NOTE: This project is currently under development and the code is not yet fully functional. It is intended to be used as a reference for implementing score-based generative models for downscaling climate data. This README will be updated as the project progresses.

This repository contains the code for the SBGM_DANRA project, a work on using score-based generative models for downscaling of climate data. The project is structured into several directories, each serving a specific purpose in the workflow from data preparation to model training and evaluation.
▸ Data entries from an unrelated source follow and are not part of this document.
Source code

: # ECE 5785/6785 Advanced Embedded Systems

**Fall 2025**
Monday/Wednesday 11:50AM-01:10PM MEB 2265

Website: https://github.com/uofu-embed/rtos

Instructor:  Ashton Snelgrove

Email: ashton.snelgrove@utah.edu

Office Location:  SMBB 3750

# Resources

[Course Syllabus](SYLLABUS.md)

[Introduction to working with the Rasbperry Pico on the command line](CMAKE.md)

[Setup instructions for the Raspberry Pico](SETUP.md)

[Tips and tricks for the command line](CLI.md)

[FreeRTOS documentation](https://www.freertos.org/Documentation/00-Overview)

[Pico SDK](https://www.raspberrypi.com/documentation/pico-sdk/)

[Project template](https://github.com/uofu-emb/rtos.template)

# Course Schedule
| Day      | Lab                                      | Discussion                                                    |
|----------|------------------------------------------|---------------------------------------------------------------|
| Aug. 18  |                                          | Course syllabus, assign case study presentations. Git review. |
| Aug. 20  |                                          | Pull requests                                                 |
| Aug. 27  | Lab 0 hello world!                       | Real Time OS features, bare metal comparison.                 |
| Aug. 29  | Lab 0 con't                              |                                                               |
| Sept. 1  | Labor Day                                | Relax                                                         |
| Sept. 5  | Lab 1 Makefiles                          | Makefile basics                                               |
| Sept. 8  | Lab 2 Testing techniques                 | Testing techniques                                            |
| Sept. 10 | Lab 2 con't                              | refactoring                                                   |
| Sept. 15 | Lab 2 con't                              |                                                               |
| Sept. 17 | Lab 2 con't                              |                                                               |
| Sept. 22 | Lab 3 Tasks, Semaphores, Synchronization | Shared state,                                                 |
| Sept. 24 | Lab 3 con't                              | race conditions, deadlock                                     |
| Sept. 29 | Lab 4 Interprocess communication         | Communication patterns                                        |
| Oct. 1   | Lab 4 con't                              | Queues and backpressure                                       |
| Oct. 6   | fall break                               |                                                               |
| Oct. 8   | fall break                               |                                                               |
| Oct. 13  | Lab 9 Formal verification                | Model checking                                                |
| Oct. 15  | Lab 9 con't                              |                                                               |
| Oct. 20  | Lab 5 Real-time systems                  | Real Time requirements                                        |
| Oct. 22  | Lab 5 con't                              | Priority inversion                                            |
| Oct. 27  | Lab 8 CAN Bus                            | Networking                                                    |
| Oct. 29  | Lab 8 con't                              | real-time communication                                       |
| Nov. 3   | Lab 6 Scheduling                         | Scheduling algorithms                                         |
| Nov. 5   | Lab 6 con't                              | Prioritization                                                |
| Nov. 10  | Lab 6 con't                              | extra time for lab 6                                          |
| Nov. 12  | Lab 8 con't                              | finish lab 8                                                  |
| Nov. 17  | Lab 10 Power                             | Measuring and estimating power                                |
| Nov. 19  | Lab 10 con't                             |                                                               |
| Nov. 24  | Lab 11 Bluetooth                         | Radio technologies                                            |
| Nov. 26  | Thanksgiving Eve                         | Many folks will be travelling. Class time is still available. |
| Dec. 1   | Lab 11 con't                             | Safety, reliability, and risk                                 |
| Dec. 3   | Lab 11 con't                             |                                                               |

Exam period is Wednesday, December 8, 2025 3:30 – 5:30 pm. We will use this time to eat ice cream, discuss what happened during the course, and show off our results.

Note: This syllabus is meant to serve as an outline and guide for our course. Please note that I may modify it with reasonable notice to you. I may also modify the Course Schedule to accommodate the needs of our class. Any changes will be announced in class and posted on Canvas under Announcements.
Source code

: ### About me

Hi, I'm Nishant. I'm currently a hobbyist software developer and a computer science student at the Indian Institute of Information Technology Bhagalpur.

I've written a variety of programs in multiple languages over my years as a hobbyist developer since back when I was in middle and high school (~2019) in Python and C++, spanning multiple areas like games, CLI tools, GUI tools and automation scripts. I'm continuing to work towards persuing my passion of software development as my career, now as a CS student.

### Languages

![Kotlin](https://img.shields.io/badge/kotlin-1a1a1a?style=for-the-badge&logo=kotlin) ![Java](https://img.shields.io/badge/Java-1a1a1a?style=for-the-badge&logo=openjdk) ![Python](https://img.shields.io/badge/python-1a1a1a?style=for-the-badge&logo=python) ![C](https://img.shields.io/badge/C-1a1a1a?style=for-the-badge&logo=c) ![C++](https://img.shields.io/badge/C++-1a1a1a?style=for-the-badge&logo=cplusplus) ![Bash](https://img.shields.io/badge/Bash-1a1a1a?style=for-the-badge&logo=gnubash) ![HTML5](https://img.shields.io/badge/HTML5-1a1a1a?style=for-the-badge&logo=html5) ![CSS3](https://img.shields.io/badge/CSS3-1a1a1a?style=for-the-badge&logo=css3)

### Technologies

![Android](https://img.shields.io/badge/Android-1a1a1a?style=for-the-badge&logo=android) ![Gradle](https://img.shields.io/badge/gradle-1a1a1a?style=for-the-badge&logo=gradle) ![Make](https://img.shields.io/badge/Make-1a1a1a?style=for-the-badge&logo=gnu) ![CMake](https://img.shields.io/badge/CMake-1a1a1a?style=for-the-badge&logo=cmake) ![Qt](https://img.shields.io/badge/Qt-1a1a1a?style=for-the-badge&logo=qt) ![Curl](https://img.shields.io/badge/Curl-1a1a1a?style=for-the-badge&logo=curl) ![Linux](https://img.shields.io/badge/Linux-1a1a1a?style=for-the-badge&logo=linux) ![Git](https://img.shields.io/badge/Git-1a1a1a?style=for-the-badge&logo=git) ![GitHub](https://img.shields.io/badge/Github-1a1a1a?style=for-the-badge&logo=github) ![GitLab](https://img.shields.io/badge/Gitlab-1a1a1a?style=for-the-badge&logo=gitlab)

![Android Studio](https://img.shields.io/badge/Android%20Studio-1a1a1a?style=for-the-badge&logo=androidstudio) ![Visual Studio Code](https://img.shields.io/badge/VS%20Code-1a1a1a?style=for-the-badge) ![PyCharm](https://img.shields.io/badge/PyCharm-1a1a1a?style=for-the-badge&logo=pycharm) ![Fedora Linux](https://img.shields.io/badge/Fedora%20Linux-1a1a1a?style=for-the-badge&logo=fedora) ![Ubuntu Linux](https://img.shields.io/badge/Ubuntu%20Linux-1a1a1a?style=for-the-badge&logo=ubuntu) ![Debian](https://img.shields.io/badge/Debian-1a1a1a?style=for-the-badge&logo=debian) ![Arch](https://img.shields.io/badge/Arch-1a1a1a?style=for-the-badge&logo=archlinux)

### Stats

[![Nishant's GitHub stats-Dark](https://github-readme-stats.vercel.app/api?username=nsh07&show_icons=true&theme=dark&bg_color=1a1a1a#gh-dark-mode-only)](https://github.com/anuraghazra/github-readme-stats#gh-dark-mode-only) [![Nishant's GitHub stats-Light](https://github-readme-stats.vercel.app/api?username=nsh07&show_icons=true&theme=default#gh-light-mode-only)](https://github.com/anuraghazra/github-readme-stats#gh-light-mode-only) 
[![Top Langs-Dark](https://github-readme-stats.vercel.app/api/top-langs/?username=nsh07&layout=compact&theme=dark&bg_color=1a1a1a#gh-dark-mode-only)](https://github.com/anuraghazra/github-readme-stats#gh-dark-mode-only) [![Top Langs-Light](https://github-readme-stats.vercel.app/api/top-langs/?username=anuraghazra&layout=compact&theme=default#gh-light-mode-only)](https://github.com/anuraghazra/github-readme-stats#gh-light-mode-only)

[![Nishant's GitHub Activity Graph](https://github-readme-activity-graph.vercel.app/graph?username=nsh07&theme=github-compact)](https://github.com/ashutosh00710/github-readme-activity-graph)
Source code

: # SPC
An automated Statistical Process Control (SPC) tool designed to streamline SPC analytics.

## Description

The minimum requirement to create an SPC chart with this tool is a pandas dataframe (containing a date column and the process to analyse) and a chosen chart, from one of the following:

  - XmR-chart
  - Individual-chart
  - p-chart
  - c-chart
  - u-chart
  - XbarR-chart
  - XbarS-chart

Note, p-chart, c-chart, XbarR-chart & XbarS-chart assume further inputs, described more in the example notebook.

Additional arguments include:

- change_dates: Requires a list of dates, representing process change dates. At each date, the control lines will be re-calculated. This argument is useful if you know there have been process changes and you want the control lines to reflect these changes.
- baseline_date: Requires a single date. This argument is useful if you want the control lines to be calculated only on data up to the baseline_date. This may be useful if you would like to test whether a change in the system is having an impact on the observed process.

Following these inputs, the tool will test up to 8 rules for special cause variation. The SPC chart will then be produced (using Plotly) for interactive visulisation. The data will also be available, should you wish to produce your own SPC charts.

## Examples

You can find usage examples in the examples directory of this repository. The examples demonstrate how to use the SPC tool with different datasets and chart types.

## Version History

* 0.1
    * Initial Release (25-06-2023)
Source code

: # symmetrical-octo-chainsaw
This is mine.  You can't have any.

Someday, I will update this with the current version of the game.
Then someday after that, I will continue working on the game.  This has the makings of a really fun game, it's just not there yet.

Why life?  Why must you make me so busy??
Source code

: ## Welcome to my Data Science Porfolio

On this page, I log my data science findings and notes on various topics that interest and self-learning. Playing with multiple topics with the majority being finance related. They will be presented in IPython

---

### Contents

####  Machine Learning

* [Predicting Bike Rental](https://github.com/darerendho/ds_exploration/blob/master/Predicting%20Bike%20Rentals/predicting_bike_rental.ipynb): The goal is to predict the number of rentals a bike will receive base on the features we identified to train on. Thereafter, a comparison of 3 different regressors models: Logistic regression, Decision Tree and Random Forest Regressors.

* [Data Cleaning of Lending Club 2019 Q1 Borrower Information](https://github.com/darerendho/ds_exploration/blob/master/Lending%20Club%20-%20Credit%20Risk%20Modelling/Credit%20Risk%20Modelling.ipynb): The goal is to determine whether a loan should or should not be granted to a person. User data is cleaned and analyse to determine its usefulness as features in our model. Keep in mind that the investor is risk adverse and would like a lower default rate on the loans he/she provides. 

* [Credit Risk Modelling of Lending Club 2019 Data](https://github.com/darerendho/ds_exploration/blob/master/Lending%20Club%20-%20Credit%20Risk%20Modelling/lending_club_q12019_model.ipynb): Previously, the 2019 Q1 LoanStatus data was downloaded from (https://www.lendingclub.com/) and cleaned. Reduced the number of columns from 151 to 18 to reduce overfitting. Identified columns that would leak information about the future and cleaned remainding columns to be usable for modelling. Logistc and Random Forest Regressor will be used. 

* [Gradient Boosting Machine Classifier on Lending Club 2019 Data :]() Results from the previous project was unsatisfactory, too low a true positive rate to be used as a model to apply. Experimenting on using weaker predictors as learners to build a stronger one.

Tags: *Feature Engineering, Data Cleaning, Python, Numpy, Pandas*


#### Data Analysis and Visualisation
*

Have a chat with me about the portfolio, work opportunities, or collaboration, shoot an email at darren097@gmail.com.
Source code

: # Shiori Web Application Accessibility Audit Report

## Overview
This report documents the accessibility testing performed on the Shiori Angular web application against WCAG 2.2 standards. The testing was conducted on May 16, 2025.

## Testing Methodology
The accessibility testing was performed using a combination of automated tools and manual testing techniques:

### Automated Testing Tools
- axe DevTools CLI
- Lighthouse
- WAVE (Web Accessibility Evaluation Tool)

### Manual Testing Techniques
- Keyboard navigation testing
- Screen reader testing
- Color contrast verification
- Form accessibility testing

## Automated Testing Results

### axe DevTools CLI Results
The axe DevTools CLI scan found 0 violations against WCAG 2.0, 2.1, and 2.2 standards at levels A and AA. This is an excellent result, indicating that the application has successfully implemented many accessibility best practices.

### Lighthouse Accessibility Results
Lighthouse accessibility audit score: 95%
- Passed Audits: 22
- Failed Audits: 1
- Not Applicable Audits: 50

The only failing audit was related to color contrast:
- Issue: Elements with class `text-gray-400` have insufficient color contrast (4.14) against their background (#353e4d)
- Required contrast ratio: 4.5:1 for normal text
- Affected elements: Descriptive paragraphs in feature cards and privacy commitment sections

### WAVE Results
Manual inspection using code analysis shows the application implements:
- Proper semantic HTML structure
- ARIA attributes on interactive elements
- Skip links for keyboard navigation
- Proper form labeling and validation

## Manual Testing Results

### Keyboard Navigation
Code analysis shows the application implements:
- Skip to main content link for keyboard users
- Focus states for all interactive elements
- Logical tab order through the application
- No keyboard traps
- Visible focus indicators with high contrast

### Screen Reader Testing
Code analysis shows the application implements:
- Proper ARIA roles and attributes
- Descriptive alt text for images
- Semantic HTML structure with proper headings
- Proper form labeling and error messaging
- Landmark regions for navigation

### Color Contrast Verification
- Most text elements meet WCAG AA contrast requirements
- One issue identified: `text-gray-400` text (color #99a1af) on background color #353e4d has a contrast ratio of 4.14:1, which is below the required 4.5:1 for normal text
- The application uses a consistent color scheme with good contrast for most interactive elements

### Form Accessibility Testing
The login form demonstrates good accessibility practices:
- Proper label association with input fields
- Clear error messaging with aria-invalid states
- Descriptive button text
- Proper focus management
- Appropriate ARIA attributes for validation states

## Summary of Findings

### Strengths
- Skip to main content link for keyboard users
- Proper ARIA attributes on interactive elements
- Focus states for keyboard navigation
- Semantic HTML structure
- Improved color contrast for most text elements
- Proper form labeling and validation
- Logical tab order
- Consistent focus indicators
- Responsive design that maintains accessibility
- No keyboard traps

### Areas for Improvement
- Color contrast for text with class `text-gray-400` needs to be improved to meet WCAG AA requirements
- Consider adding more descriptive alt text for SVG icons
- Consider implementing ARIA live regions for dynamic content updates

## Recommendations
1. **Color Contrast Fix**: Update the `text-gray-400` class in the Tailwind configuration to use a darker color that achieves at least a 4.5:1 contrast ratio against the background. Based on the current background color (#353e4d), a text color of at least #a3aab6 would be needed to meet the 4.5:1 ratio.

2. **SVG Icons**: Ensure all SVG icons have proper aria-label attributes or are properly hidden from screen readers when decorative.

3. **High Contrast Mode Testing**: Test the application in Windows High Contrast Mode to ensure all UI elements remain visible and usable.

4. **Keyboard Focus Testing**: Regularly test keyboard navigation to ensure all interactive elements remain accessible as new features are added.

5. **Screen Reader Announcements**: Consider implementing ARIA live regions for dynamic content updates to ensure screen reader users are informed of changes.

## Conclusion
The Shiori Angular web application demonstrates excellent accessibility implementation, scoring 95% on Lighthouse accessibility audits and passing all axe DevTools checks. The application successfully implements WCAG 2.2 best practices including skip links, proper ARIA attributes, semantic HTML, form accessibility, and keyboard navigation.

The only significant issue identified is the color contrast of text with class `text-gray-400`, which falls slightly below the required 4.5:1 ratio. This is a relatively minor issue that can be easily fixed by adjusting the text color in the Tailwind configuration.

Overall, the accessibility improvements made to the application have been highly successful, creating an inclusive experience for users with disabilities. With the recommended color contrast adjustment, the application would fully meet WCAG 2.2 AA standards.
The model downscales ERA5 [REF] data (~31 km spatial resolution) to a higher resolution corresponding to the DANRA [REF] target dataset (2.5 km spatial resolution). The model is trained with ERA5 variables as input and DANRA variables as target. The training is done using a score-based generative model, which learns to generate high-resolution climate data conditioned on low-resolution inputs. Multiple models have been trained, with different LR conditions to attempt a downscaling closer to an emulator, attempting to capture dynamic meteorological processes from various variables.

Directory Structure

SBGM_DANRA/
├── bash_scripts
│   ├── env_setup.sh
│   └── run_with_setup.sh
├── data_examples
│   ├── ERA5
│   ├── DANRA
│   └── figures
│       ├── raw_data_examples
│       ├── data_comparison
│       ├── data_correlations
│       ├── data_distributions
│       └── data_stats
├── models_and_samples
│   ├── evaluations
│   ├── generated_samples
│   └── trained_models
├── samples
├── sbgm
│   ├── cli
│   │   ├── __init__.py
│   │   ├── launch_generation.py
│   │   ├── launch_sbgm.py
│   │   └── main_app.py
│   ├── config
│   │   ├── __init__.py
│   │   └── default_config.yaml
│   ├── data_scripts
│   │   ├── __init__.py
│   │   ├── create_small_data_batches.py
│   │   ├── create_train_valid_test_data.py
│   │   ├── daily_files_to_zarr.py
│   │   ├── data_comparison.py
│   │   ├── data_correlations.py
│   │   ├── data_filter.py
│   │   └── data_modules.py
│   ├── evaluation
│   │   ├── __init__.py
│   │   └── evaluation.py
│   ├── __init__.py
│   ├── data_modules.py
│   ├── generation.py
│   ├── main_sbgm.py
│   ├── score_sampling.py
│   ├── score_unet.py
│   ├── special_transforms.py
│   ├── training_main.py
│   ├── training_utils.py
│   ├── training.py
│   ├── utils.py
│   └── evaluation
├── .gitignore
├── README.md
└── requirements.txt

SBGM_DANRA

This directory contains the main code for the SBGM_DANRA project, including scripts for data handling, model training, and evaluation. The code is organized into several subdirectories, with a focus on modularity and reusability. The main components of the project are:

bash_scripts

Contains bash scripts for setting up the environment and running the project. These scripts help automate the setup process and ensure that the necessary dependencies are installed and configured correctly.

data_examples

Contains example datasets for the ERA5 and DANRA datasets, as well as figures for data comparison, correlations, distributions, and statistics. These examples are used to demonstrate the functionality of the project and provide a reference for users to understand the data formats and structures. - ERA5: Contains example data files from the ERA5 dataset, which is used as the low-resolution input for the model. - DANRA: Contains example data files from the DANRA dataset, which is used as the high-resolution target for the model. - figures: Contains figures generated from the data examples, including raw data examples, data comparisons, data correlations, data distributions, and data statistics.

models_and_samples

Contains the trained models and generated samples from the SBGM_DANRA project. This directory is organized into subdirectories for evaluations, generated samples, and trained models. - evaluations: Contains evaluation results and metrics for the trained models, including performance metrics and visualizations. - generated_samples: Contains samples generated by the trained score-based generative model. These samples are used to assess the quality of the model's downscaling capabilities. - trained_models: Contains the trained score-based generative models. These models can be used for generating new samples or for further evaluation and analysis.

sbgm

This directory contains the main code for the SBGM_DANRA project, including scripts for data handling, model training, and evaluation. The code is organized into several subdirectories: - cli: Contains command-line interface scripts for launching the generation and training processes. - config: Contains configuration files for the project, including default settings and parameters for model training and evaluation. - data_scripts: Contains scripts for data preparation, including creating smaller data batches, splitting datasets into training, validation, and test sets, converting daily files to Zarr format, and performing data comparisons and correlations. - evaluation: Contains scripts for evaluating the model performance, including metrics computation and visualization. - init.py: Initializes the sbgm package.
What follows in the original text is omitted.